Implementation Clarifications#

  • FrameID: It can be treated as an identifier or index for a BufferFrame.

  • FrameLockTable: The FrameLockTable is responsible for providing fine-grained synchronization at the frame level. Instead of using a single giant lock for the entire buffer pool (which would destroy concurrency), you must use FrameLockTable::lock_shared(FrameID), lock_exclusive(FrameID), and corresponding unlock methods to protect individual BufferFrame`s while they are pinned in memory. For instance, when `fix_page retrieves a frame, it should acquire the appropriate lock using FrameLockTable before returning the PageGuard. When unfix_page is called, the lock should be released.

  • Use StorageManager methods to load or flush pages when necessary.

  • Policy class: The provided TwoQPolicy class needs to be completed. It manages the FIFO and LRU queues and determines eviction candidates.

  • Buffer eviction policy:

    1. Evict from FIFO queue first.

    2. If no evictable pages in FIFO, then evict from LRU queue.

    3. If neither queue has evictable pages (all pages are pinned), you must throw a buffer_full_error.

  • 2Q policy Implementation:

    • First access of a page: Page enters FIFO queue.

    • Second access while in FIFO: Page is promoted to LRU queue.

    • Subsequent accesses in LRU: Page is moved to the end of the LRU vector, which represents the most recently used position.

    • The total number of pages across both queues must be less than or equal to MAX_PAGES_IN_MEMORY.

Implementation Guidelines#

  • Ensure thread-safety by properly managing locks and atomic operations. You need read locks for reads and write locks for modifications to avoid concurrency issues.

  • It is fine to use a coarse lock to synchronize access to class-level variables, but you must use FrameLockTable to ensure fine-grained read/write synchronization for pinned frames.

  • Don’t miss to consistently update any auxiliary data structures you create.

General Guidelines#

  • We encourage you to complete the single-threaded implementation before moving to multi-threaded test cases.

  • Your implementation should pass all tests. Tests with Multithread in their names have a timeout to prevent deadlocks from blocking the testing process.

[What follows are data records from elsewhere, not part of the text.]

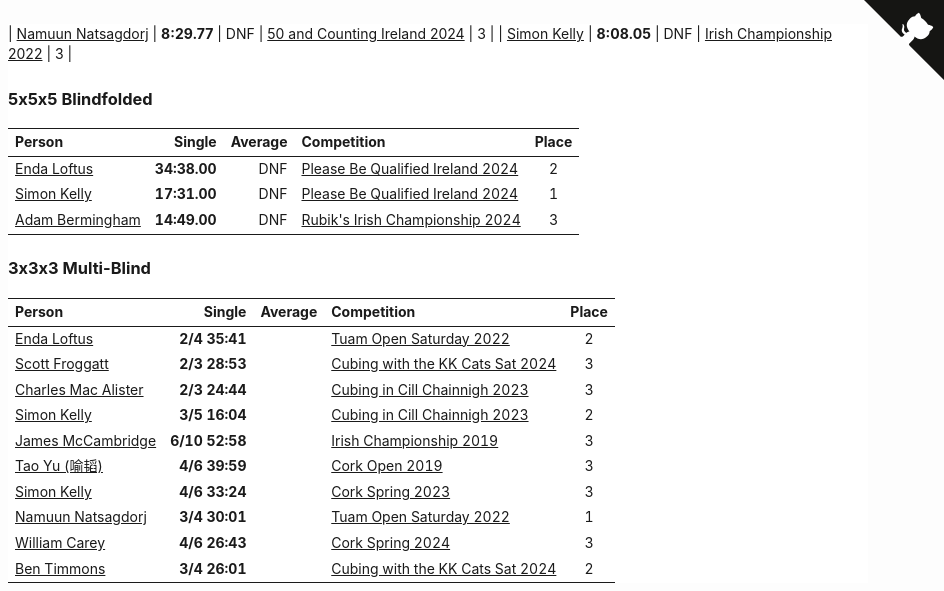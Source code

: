 | [Namuun Natsagdorj](https://www.worldcubeassociation.org/persons/2019NATS02) | **8:29.77** | DNF | [50 and Counting Ireland 2024](https://www.worldcubeassociation.org/competitions/50andCountingIreland2024/results/podiums#e444bf) | 3 |
| [Simon Kelly](https://www.worldcubeassociation.org/persons/2017KELL08) | **8:08.05** | DNF | [Irish Championship 2022](https://www.worldcubeassociation.org/competitions/IrishChampionship2022/results/podiums#e444bf) | 3 |

### 5x5x5 Blindfolded

| Person | Single | Average | Competition | Place |
| :--- | ---: | ---: | :--- | :--: |
| [Enda Loftus](https://www.worldcubeassociation.org/persons/2021LOFT01) | **34:38.00** | DNF | [Please Be Qualified Ireland 2024](https://www.worldcubeassociation.org/competitions/PleaseBeQualifiedIreland2024/results/podiums#e555bf) | 2 |
| [Simon Kelly](https://www.worldcubeassociation.org/persons/2017KELL08) | **17:31.00** | DNF | [Please Be Qualified Ireland 2024](https://www.worldcubeassociation.org/competitions/PleaseBeQualifiedIreland2024/results/podiums#e555bf) | 1 |
| [Adam Bermingham](https://www.worldcubeassociation.org/persons/2020BERM02) | **14:49.00** | DNF | [Rubik's Irish Championship 2024](https://www.worldcubeassociation.org/competitions/RubiksIrishChampionship2024/results/podiums#e555bf) | 3 |

### 3x3x3 Multi-Blind

| Person | Single | Average | Competition | Place |
| :--- | ---: | ---: | :--- | :--: |
| [Enda Loftus](https://www.worldcubeassociation.org/persons/2021LOFT01) | **2/4 35:41** |  | [Tuam Open Saturday 2022](https://www.worldcubeassociation.org/competitions/TuamOpenSaturday2022/results/podiums#e333mbf) | 2 |
| [Scott Froggatt](https://www.worldcubeassociation.org/persons/2019FROG01) | **2/3 28:53** |  | [Cubing with the KK Cats Sat 2024](https://www.worldcubeassociation.org/competitions/CubingwiththeKKCatsSaturday2024/results/podiums#e333mbf) | 3 |
| [Charles Mac Alister](https://www.worldcubeassociation.org/persons/2022ALIS02) | **2/3 24:44** |  | [Cubing in Cill Chainnigh 2023](https://www.worldcubeassociation.org/competitions/CubinginCillChainnigh2023/results/podiums#e333mbf) | 3 |
| [Simon Kelly](https://www.worldcubeassociation.org/persons/2017KELL08) | **3/5 16:04** |  | [Cubing in Cill Chainnigh 2023](https://www.worldcubeassociation.org/competitions/CubinginCillChainnigh2023/results/podiums#e333mbf) | 2 |
| [James McCambridge](https://www.worldcubeassociation.org/persons/2019MCCA09) | **6/10 52:58** |  | [Irish Championship 2019](https://www.worldcubeassociation.org/competitions/IrishChampionship2019/results/podiums#e333mbf) | 3 |
| [Tao Yu (喻韬)](https://www.worldcubeassociation.org/persons/2012YUTA01) | **4/6 39:59** |  | [Cork Open 2019](https://www.worldcubeassociation.org/competitions/CorkOpen2019/results/podiums#e333mbf) | 3 |
| [Simon Kelly](https://www.worldcubeassociation.org/persons/2017KELL08) | **4/6 33:24** |  | [Cork Spring 2023](https://www.worldcubeassociation.org/competitions/CorkSpring2023/results/podiums#e333mbf) | 3 |
| [Namuun Natsagdorj](https://www.worldcubeassociation.org/persons/2019NATS02) | **3/4 30:01** |  | [Tuam Open Saturday 2022](https://www.worldcubeassociation.org/competitions/TuamOpenSaturday2022/results/podiums#e333mbf) | 1 |
| [William Carey](https://www.worldcubeassociation.org/persons/2019CARE02) | **4/6 26:43** |  | [Cork Spring 2024](https://www.worldcubeassociation.org/competitions/CorkSpring2024/results/podiums#e333mbf) | 3 |
| [Ben Timmons](https://www.worldcubeassociation.org/persons/2017TIMM01) | **3/4 26:01** |  | [Cubing with the KK Cats Sat 2024](https://www.worldcubeassociation.org/competitions/CubingwiththeKKCatsSaturday2024/results/podiums#e333mbf) | 2 |


<a href="https://github.com/simonkellly/wca_statistics_ireland" class="github-corner" aria-label="View source on Github"><svg width="80" height="80" viewBox="0 0 250 250" style="fill:#151513; color:#fff; position: absolute; top: 0; border: 0; right: 0;" aria-hidden="true"><path d="M0,0 L115,115 L130,115 L142,142 L250,250 L250,0 Z"></path><path d="M128.3,109.0 C113.8,99.7 119.0,89.6 119.0,89.6 C122.0,82.7 120.5,78.6 120.5,78.6 C119.2,72.0 123.4,76.3 123.4,76.3 C127.3,80.9 125.5,87.3 125.5,87.3 C122.9,97.6 130.6,101.9 134.4,103.2" fill="currentColor" style="transform-origin: 130px 106px;" class="octo-arm"></path><path d="M115.0,115.0 C114.9,115.1 118.7,116.5 119.8,115.4 L133.7,101.6 C136.9,99.2 139.9,98.4 142.2,98.6 C133.8,88.0 127.5,74.4 143.8,58.0 C148.5,53.4 154.0,51.2 159.7,51.0 C160.3,49.4 163.2,43.6 171.4,40.1 C171.4,40.1 176.1,42.5 178.8,56.2 C183.1,58.6 187.2,61.8 190.9,65.4 C194.5,69.0 197.7,73.2 200.1,77.6 C213.8,80.2 216.3,84.9 216.3,84.9 C212.7,93.1 206.9,96.0 205.4,96.6 C205.1,102.4 203.0,107.8 198.3,112.5 C181.9,128.9 168.3,122.5 157.7,114.1 C157.9,116.9 156.7,120.9 152.7,124.9 L141.0,136.5 C139.8,137.7 141.6,141.9 141.8,141.8 Z" fill="currentColor" class="octo-body"></path></svg></a><style>.github-corner:hover .octo-arm{animation:octocat-wave 560ms ease-in-out}@keyframes octocat-wave{0%,100%{transform:rotate(0)}20%,60%{transform:rotate(-25deg)}40%,80%{transform:rotate(10deg)}}@media (max-width:500px){.github-corner:hover .octo-arm{animation:none}.github-corner .octo-arm{animation:octocat-wave 560ms ease-in-out}}</style>
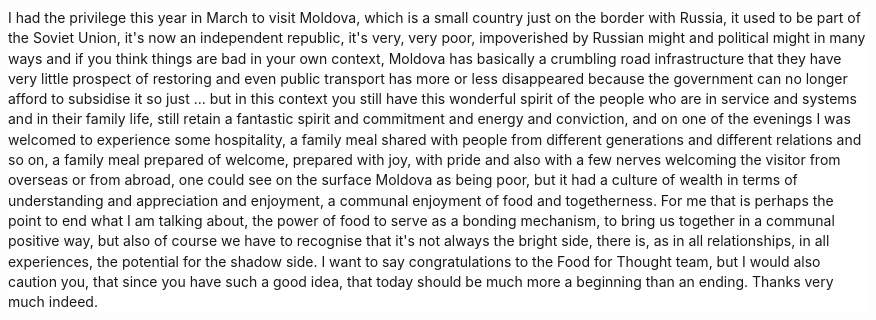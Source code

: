 I had the privilege this year in March to visit Moldova, which is a small country just on the border with Russia, it used to be part of the Soviet Union, it's now an independent republic, it's very, very poor, impoverished by Russian might and political might in many ways and if you think things are bad in your own context, Moldova has basically a crumbling road infrastructure that they have very little prospect of restoring and even public transport has more or less disappeared because the government can no longer afford to subsidise it so just ... but in this context you still have this wonderful spirit of the people who are in service and systems and in their family life, still retain a fantastic spirit and commitment and energy and conviction, and on one of the evenings I was welcomed to experience some hospitality, a family meal shared with people from different generations and different relations and so on, a family meal prepared of welcome, prepared with joy, with pride and also with a few nerves welcoming the visitor from overseas or from abroad, one could see on the surface Moldova as being poor, but it had a culture of wealth in terms of understanding and appreciation and enjoyment, a communal enjoyment of food and togetherness. For me that is perhaps the point to end what I am talking about, the power of food to serve as a bonding mechanism, to bring us together in a communal positive way, but also of course we have to recognise that it's not always the bright side, there is, as in all relationships, in all experiences, the potential for the shadow side. I want to say congratulations to the Food for Thought team, but I would also caution you, that since you have such a good idea, that today should be much more a beginning than an ending. Thanks very much indeed.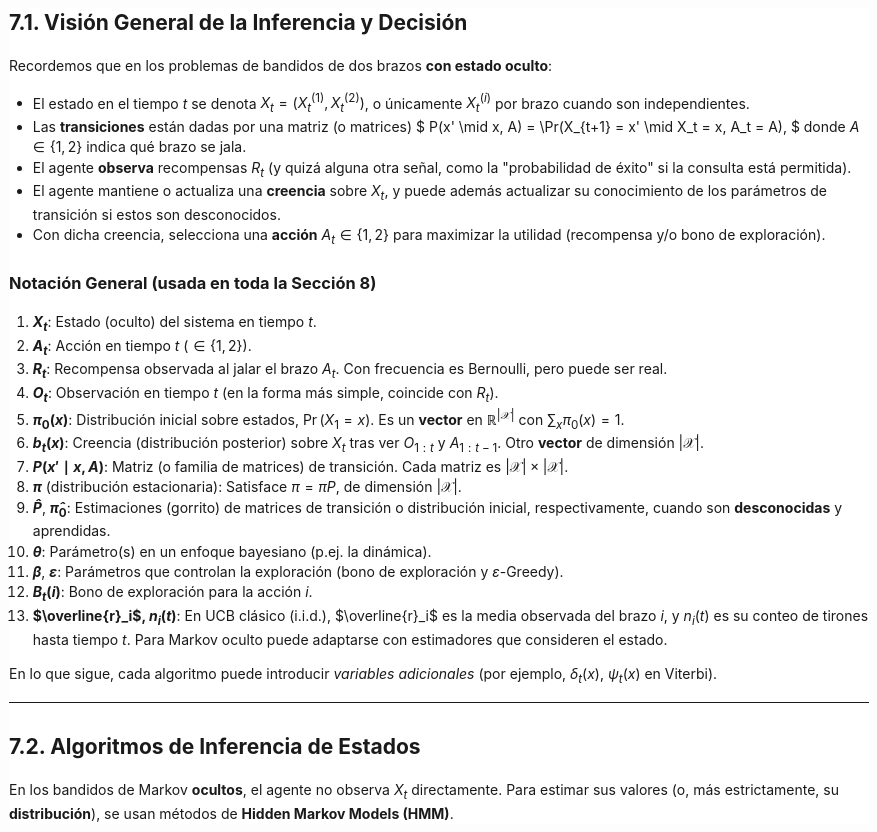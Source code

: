 
## **7.1. Visión General de la Inferencia y Decisión**

Recordemos que en los problemas de bandidos de dos brazos **con estado oculto**:

- El estado en el tiempo $t$ se denota $X_t = (X_t^{(1)}, X_t^{(2)})$, o únicamente $X_t^{(i)}$ por brazo cuando son independientes.  
- Las **transiciones** están dadas por una matriz (o matrices) 
  $
    P(x' \mid x, A) = \Pr(X_{t+1} = x' \mid X_t = x, A_t = A),
  $
  donde $A\in\{1,2\}$ indica qué brazo se jala.  
- El agente **observa** recompensas $R_t$ (y quizá alguna otra señal, como la "probabilidad de éxito" si la consulta está permitida).  
- El agente mantiene o actualiza una **creencia** sobre $X_t$, y puede además actualizar su conocimiento de los parámetros de transición si estos son desconocidos.  
- Con dicha creencia, selecciona una **acción** $A_t \in \{1,2\}$ para maximizar la utilidad (recompensa y/o bono de exploración).

### Notación General (usada en toda la Sección 8)

1. **$X_t$**: Estado (oculto) del sistema en tiempo $t$.  
2. **$A_t$**: Acción en tiempo $t$ ($\in \{1,2\}$).  
3. **$R_t$**: Recompensa observada al jalar el brazo $A_t$. Con frecuencia es Bernoulli, pero puede ser real.  
4. **$O_t$**: Observación en tiempo $t$ (en la forma más simple, coincide con $R_t$).  
5. **$\pi_0(x)$**: Distribución inicial sobre estados, $\Pr(X_1 = x)$. Es un **vector** en $\mathbb{R}^{|\mathcal{X}|}$ con $\sum_x \pi_0(x) = 1$.  
6. **$b_t(x)$**: Creencia (distribución posterior) sobre $X_t$ tras ver $O_{1:t}$ y $A_{1:t-1}$. Otro **vector** de dimensión $\lvert \mathcal{X}\rvert$.  
7. **$P(x' \mid x, A)$**: Matriz (o familia de matrices) de transición. Cada matriz es $\lvert \mathcal{X}\rvert \times \lvert \mathcal{X}\rvert$.  
8. **$\pi$** (distribución estacionaria): Satisface $\pi = \pi P$, de dimensión $\lvert\mathcal{X}\rvert$.  
9. **$\hat{P}$**, **$\hat{\pi}_0$**: Estimaciones (gorrito) de matrices de transición o distribución inicial, respectivamente, cuando son **desconocidas** y aprendidas.  
10. **$\theta$**: Parámetro(s) en un enfoque bayesiano (p.ej. la dinámica).  
11. **$\beta$**, **$\varepsilon$**: Parámetros que controlan la exploración (bono de exploración y $\varepsilon$-Greedy).  
12. **$B_t(i)$**: Bono de exploración para la acción $i$.  
13. **$\overline{r}_i$, $n_i(t)$**: En UCB clásico (i.i.d.), $\overline{r}_i$ es la media observada del brazo $i$, y $n_i(t)$ es su conteo de tirones hasta tiempo $t$. Para Markov oculto puede adaptarse con estimadores que consideren el estado.

En lo que sigue, cada algoritmo puede introducir *variables adicionales* (por ejemplo, $\delta_t(x)$, $\psi_t(x)$ en Viterbi).

---

## **7.2. Algoritmos de Inferencia de Estados**

En los bandidos de Markov **ocultos**, el agente no observa $X_t$ directamente. Para estimar sus valores (o, más estrictamente, su **distribución**), se usan métodos de **Hidden Markov Models (HMM)**.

  • Passing earlier tests doesn’t guarantee correctness. Later cases might expose deeper flaws in eviction and synchronization logic.

  • Note: Gradescope will run a few hidden tests in addition to the provided tests. Ensure your implementation is robust and handles all cases correctly.

Building the Code#

We have provided a Makefile to simplify the build process. You can build the code with the following command:

make clean && make

Make sure that your project compiles without any warnings, as we treat warnings as errors. The compilation will produce an executable in the build/ directory.

Testing the Code#

To run a particular test case, use:

./build/lab2.out <test_number>

For example, ./build/lab2.out 2 runs the second test case. If no test number is provided, all test cases will be executed one by one.